MATERIAL FOR THIS TASK:
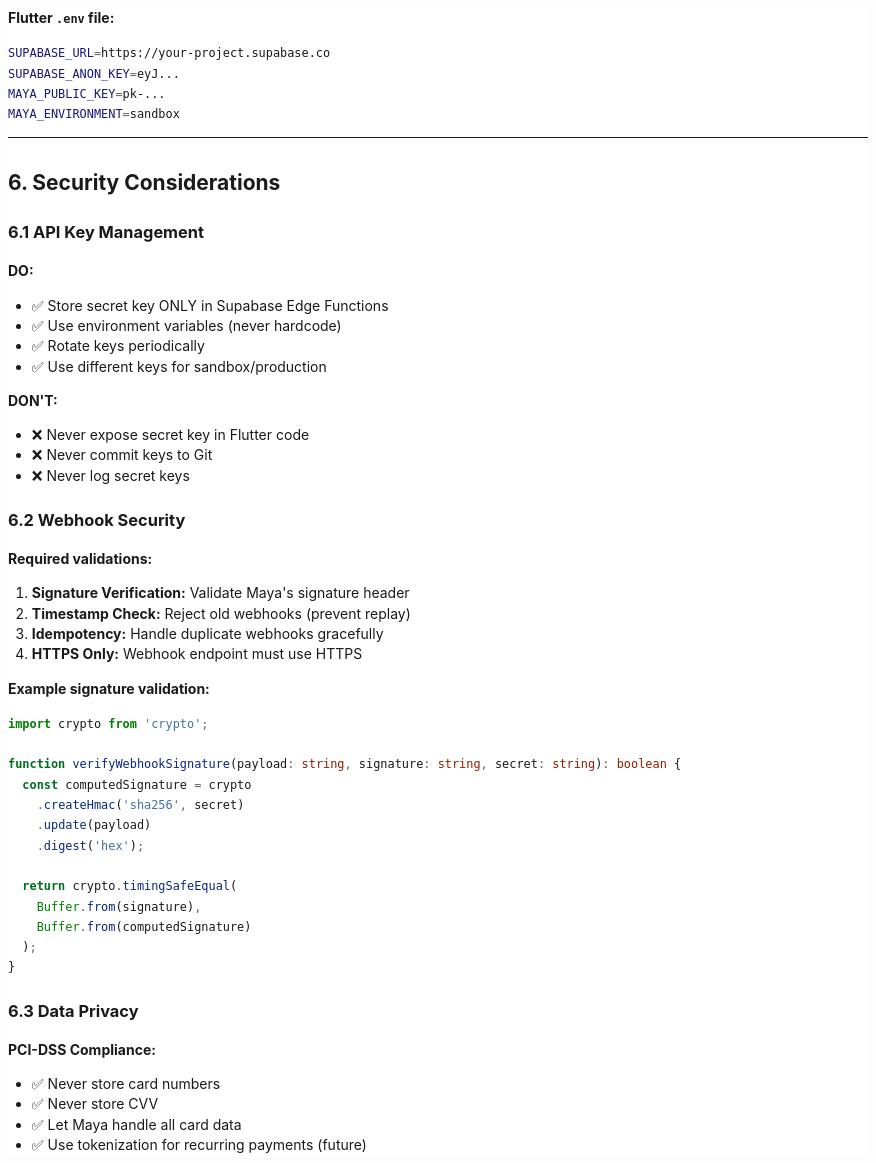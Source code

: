 **Flutter `.env` file:**
```bash
SUPABASE_URL=https://your-project.supabase.co
SUPABASE_ANON_KEY=eyJ...
MAYA_PUBLIC_KEY=pk-...
MAYA_ENVIRONMENT=sandbox
```

---

## 6. Security Considerations

### 6.1 API Key Management

**DO:**
- ✅ Store secret key ONLY in Supabase Edge Functions
- ✅ Use environment variables (never hardcode)
- ✅ Rotate keys periodically
- ✅ Use different keys for sandbox/production

**DON'T:**
- ❌ Never expose secret key in Flutter code
- ❌ Never commit keys to Git
- ❌ Never log secret keys

### 6.2 Webhook Security

**Required validations:**
1. **Signature Verification:** Validate Maya's signature header
2. **Timestamp Check:** Reject old webhooks (prevent replay)
3. **Idempotency:** Handle duplicate webhooks gracefully
4. **HTTPS Only:** Webhook endpoint must use HTTPS

**Example signature validation:**
```typescript
import crypto from 'crypto';

function verifyWebhookSignature(payload: string, signature: string, secret: string): boolean {
  const computedSignature = crypto
    .createHmac('sha256', secret)
    .update(payload)
    .digest('hex');
  
  return crypto.timingSafeEqual(
    Buffer.from(signature),
    Buffer.from(computedSignature)
  );
}
```

### 6.3 Data Privacy

**PCI-DSS Compliance:**
- ✅ Never store card numbers
- ✅ Never store CVV
- ✅ Let Maya handle all card data
- ✅ Use tokenization for recurring payments (future)

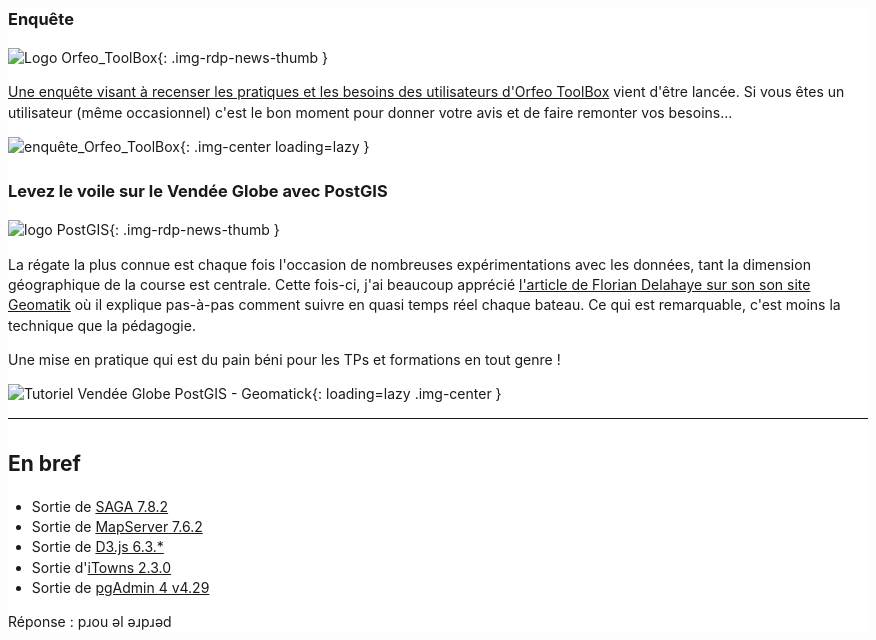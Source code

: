 <iframe width="560" height="315" src="https://www.youtube-nocookie.com/embed/OgT-keRKw9w" frameborder="0" allow="accelerometer; autoplay; encrypted-media; gyroscope; picture-in-picture" allowfullscreen></iframe>

### Enquête

![Logo Orfeo_ToolBox](https://cdn.geotribu.fr/img/logos-icones/logiciels_librairies/OrfeoToolBox_OTB.png "Orfeo ToolBox"){: .img-rdp-news-thumb }

[Une enquête visant à recenser les pratiques et les besoins des utilisateurs d'Orfeo ToolBox](https://www.orfeo-toolbox.org/please-participate-to-our-survey-how-do-you-use-otb/) vient d'être lancée. Si vous êtes un utilisateur (même occasionnel) c'est le bon moment pour donner votre avis et de faire remonter vos besoins...

![enquête_Orfeo_ToolBox](https://cdn.geotribu.fr/img/articles-blog-rdp/capture-ecran/enquete_orfeo_toolbox.jpg "Orfeo ToolBox"){: .img-center loading=lazy }

### Levez le voile sur le Vendée Globe avec PostGIS

![logo PostGIS](https://cdn.geotribu.fr/img/logos-icones/logiciels_librairies/postgis.jpg "PostGIS"){: .img-rdp-news-thumb }

La régate la plus connue est chaque fois l'occasion de nombreuses expérimentations avec les données, tant la dimension géographique de la course est centrale. Cette fois-ci, j'ai beaucoup apprécié [l'article de Florian Delahaye sur son son site Geomatik](https://www.geomatick.com/2020/12/08/carte-du-vendee-globe-en-direct-postgis-et-requetes-spatiales/) où il explique pas-à-pas comment suivre en quasi temps réel chaque bateau. Ce qui est remarquable, c'est moins la technique que la pédagogie.

Une mise en pratique qui est du pain béni pour les TPs et formations en tout genre !

![Tutoriel Vendée Globe PostGIS - Geomatick](https://cdn.geotribu.fr/img/articles-blog-rdp/logiciels/postgis/postgis_vendee_globe_trace_course_geomatick.webp){: loading=lazy .img-center }

----

## En bref

- Sortie de [SAGA 7.8.2](https://sourceforge.net/p/saga-gis/news/)
- Sortie de [MapServer 7.6.2](https://mapserver.org/development/changelog/changelog-7-6.html#changes-from-7-6-1-to-7-6-2)
- Sortie de [D3.js 6.3.*](https://github.com/d3/d3/releases/tag/v6.3.0)
- Sortie d'[iTowns 2.3.0](https://github.com/IGNF/geoportal-extensions/releases/tag/itowns-2.3.0)
- Sortie de [pgAdmin 4 v4.29](https://www.pgadmin.org/docs/pgadmin4/4.29/release_notes_4_29.html)

Réponse : pɹou ǝl ǝɹpɹǝd
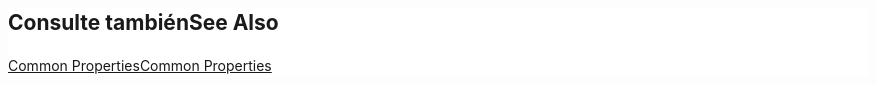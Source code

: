## <a name="see-also"></a><span data-ttu-id="6b294-149">Consulte también</span><span class="sxs-lookup"><span data-stu-id="6b294-149">See Also</span></span>  
 [<span data-ttu-id="6b294-150">Common Properties</span><span class="sxs-lookup"><span data-stu-id="6b294-150">Common Properties</span></span>](../common-properties.md)  
  
  

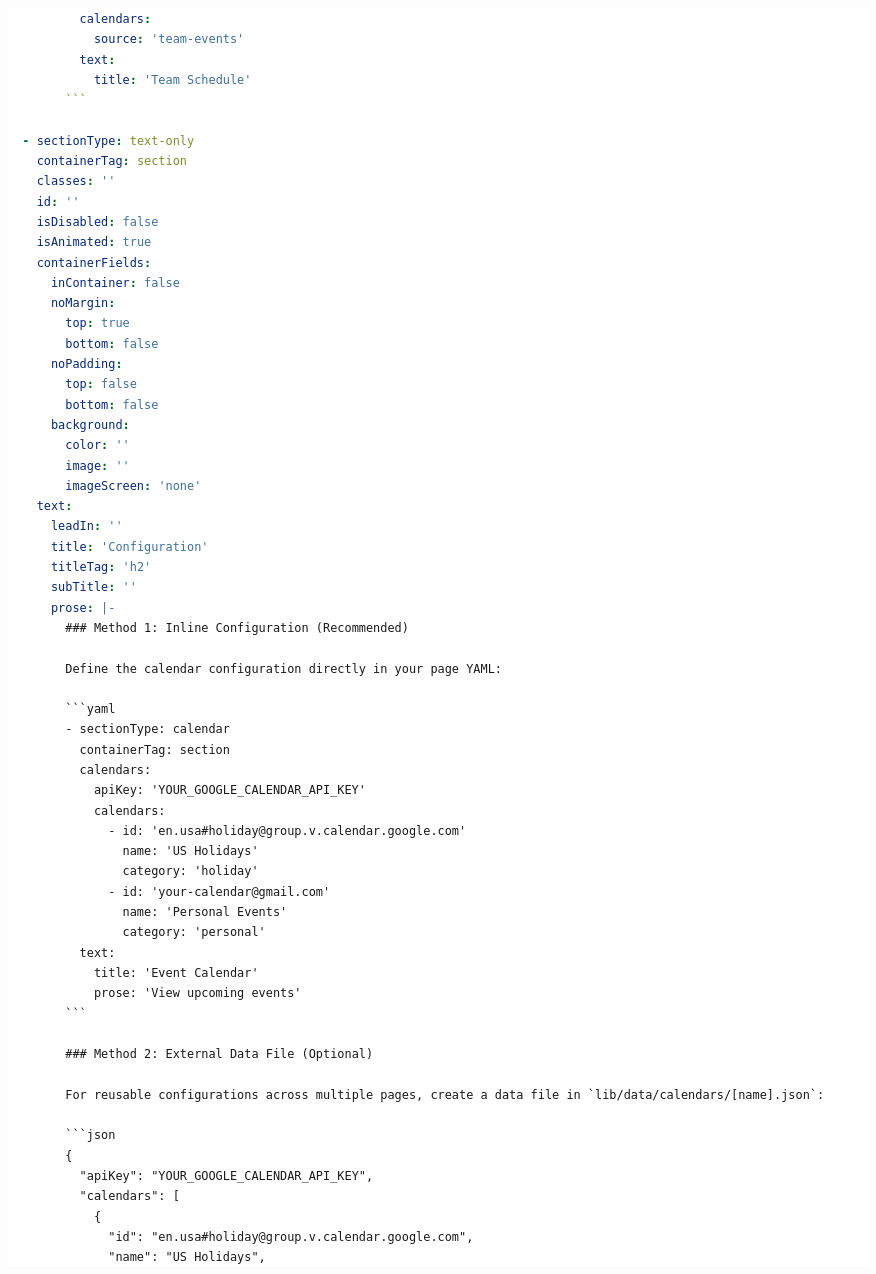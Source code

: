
 ```yaml
          calendars:
            source: 'team-events'
          text:
            title: 'Team Schedule'
        ```

  - sectionType: text-only
    containerTag: section
    classes: ''
    id: ''
    isDisabled: false
    isAnimated: true
    containerFields:
      inContainer: false
      noMargin:
        top: true
        bottom: false
      noPadding:
        top: false
        bottom: false
      background:
        color: ''
        image: ''
        imageScreen: 'none'
    text:
      leadIn: ''
      title: 'Configuration'
      titleTag: 'h2'
      subTitle: ''
      prose: |-
        ### Method 1: Inline Configuration (Recommended)

        Define the calendar configuration directly in your page YAML:

        ```yaml
        - sectionType: calendar
          containerTag: section
          calendars:
            apiKey: 'YOUR_GOOGLE_CALENDAR_API_KEY'
            calendars:
              - id: 'en.usa#holiday@group.v.calendar.google.com'
                name: 'US Holidays'
                category: 'holiday'
              - id: 'your-calendar@gmail.com'
                name: 'Personal Events'
                category: 'personal'
          text:
            title: 'Event Calendar'
            prose: 'View upcoming events'
        ```

        ### Method 2: External Data File (Optional)

        For reusable configurations across multiple pages, create a data file in `lib/data/calendars/[name].json`:

        ```json
        {
          "apiKey": "YOUR_GOOGLE_CALENDAR_API_KEY",
          "calendars": [
            {
              "id": "en.usa#holiday@group.v.calendar.google.com",
              "name": "US Holidays",
```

PROBLEM TO WORK ON:
Where a picture appears in the listing above, skip it and set down all the rest exactly.

WRITTEN REPLY:
Source code

: **Flutter `.env` file:**
```bash
SUPABASE_URL=https://your-project.supabase.co
SUPABASE_ANON_KEY=eyJ...
MAYA_PUBLIC_KEY=pk-...
MAYA_ENVIRONMENT=sandbox
```

---

## 6. Security Considerations

### 6.1 API Key Management

**DO:**
- ✅ Store secret key ONLY in Supabase Edge Functions
- ✅ Use environment variables (never hardcode)
- ✅ Rotate keys periodically
- ✅ Use different keys for sandbox/production

**DON'T:**
- ❌ Never expose secret key in Flutter code
- ❌ Never commit keys to Git
- ❌ Never log secret keys

### 6.2 Webhook Security

**Required validations:**
1. **Signature Verification:** Validate Maya's signature header
2. **Timestamp Check:** Reject old webhooks (prevent replay)
3. **Idempotency:** Handle duplicate webhooks gracefully
4. **HTTPS Only:** Webhook endpoint must use HTTPS

**Example signature validation:**
```typescript
import crypto from 'crypto';

function verifyWebhookSignature(payload: string, signature: string, secret: string): boolean {
  const computedSignature = crypto
    .createHmac('sha256', secret)
    .update(payload)
    .digest('hex');
  
  return crypto.timingSafeEqual(
    Buffer.from(signature),
    Buffer.from(computedSignature)
  );
}
```

### 6.3 Data Privacy

**PCI-DSS Compliance:**
- ✅ Never store card numbers
- ✅ Never store CVV
- ✅ Let Maya handle all card data
- ✅ Use tokenization for recurring payments (future)

Source code

: <iframe width="560" height="315" src="https://www.youtube-nocookie.com/embed/OgT-keRKw9w" frameborder="0" allow="accelerometer; autoplay; encrypted-media; gyroscope; picture-in-picture" allowfullscreen></iframe>

### Enquête

![Logo Orfeo_ToolBox](https://cdn.geotribu.fr/img/logos-icones/logiciels_librairies/OrfeoToolBox_OTB.png "Orfeo ToolBox"){: .img-rdp-news-thumb }

[Une enquête visant à recenser les pratiques et les besoins des utilisateurs d'Orfeo ToolBox](https://www.orfeo-toolbox.org/please-participate-to-our-survey-how-do-you-use-otb/) vient d'être lancée. Si vous êtes un utilisateur (même occasionnel) c'est le bon moment pour donner votre avis et de faire remonter vos besoins...

![enquête_Orfeo_ToolBox](https://cdn.geotribu.fr/img/articles-blog-rdp/capture-ecran/enquete_orfeo_toolbox.jpg "Orfeo ToolBox"){: .img-center loading=lazy }

### Levez le voile sur le Vendée Globe avec PostGIS

![logo PostGIS](https://cdn.geotribu.fr/img/logos-icones/logiciels_librairies/postgis.jpg "PostGIS"){: .img-rdp-news-thumb }

La régate la plus connue est chaque fois l'occasion de nombreuses expérimentations avec les données, tant la dimension géographique de la course est centrale. Cette fois-ci, j'ai beaucoup apprécié [l'article de Florian Delahaye sur son son site Geomatik](https://www.geomatick.com/2020/12/08/carte-du-vendee-globe-en-direct-postgis-et-requetes-spatiales/) où il explique pas-à-pas comment suivre en quasi temps réel chaque bateau. Ce qui est remarquable, c'est moins la technique que la pédagogie.

Une mise en pratique qui est du pain béni pour les TPs et formations en tout genre !

![Tutoriel Vendée Globe PostGIS - Geomatick](https://cdn.geotribu.fr/img/articles-blog-rdp/logiciels/postgis/postgis_vendee_globe_trace_course_geomatick.webp){: loading=lazy .img-center }

----

## En bref

- Sortie de [SAGA 7.8.2](https://sourceforge.net/p/saga-gis/news/)
- Sortie de [MapServer 7.6.2](https://mapserver.org/development/changelog/changelog-7-6.html#changes-from-7-6-1-to-7-6-2)
- Sortie de [D3.js 6.3.*](https://github.com/d3/d3/releases/tag/v6.3.0)
- Sortie d'[iTowns 2.3.0](https://github.com/IGNF/geoportal-extensions/releases/tag/itowns-2.3.0)
- Sortie de [pgAdmin 4 v4.29](https://www.pgadmin.org/docs/pgadmin4/4.29/release_notes_4_29.html)

Réponse : pɹou ǝl ǝɹpɹǝd
Source code

:## <a name="see-also"></a><span data-ttu-id="6b294-149">Consulte también</span><span class="sxs-lookup"><span data-stu-id="6b294-149">See Also</span></span>  
 [<span data-ttu-id="6b294-150">Common Properties</span><span class="sxs-lookup"><span data-stu-id="6b294-150">Common Properties</span></span>](../common-properties.md)  
  
  

Source code

:
 ```yaml
          calendars:
            source: 'team-events'
          text:
            title: 'Team Schedule'
        ```

  - sectionType: text-only
    containerTag: section
    classes: ''
    id: ''
    isDisabled: false
    isAnimated: true
    containerFields:
      inContainer: false
      noMargin:
        top: true
        bottom: false
      noPadding:
        top: false
        bottom: false
      background:
        color: ''
        image: ''
        imageScreen: 'none'
    text:
      leadIn: ''
      title: 'Configuration'
      titleTag: 'h2'
      subTitle: ''
      prose: |-
        ### Method 1: Inline Configuration (Recommended)

        Define the calendar configuration directly in your page YAML:

        ```yaml
        - sectionType: calendar
          containerTag: section
          calendars:
            apiKey: 'YOUR_GOOGLE_CALENDAR_API_KEY'
            calendars:
              - id: 'en.usa#holiday@group.v.calendar.google.com'
                name: 'US Holidays'
                category: 'holiday'
              - id: 'your-calendar@gmail.com'
                name: 'Personal Events'
                category: 'personal'
          text:
            title: 'Event Calendar'
            prose: 'View upcoming events'
        ```

        ### Method 2: External Data File (Optional)

        For reusable configurations across multiple pages, create a data file in `lib/data/calendars/[name].json`:

        ```json
        {
          "apiKey": "YOUR_GOOGLE_CALENDAR_API_KEY",
          "calendars": [
            {
              "id": "en.usa#holiday@group.v.calendar.google.com",
              "name": "US Holidays",
```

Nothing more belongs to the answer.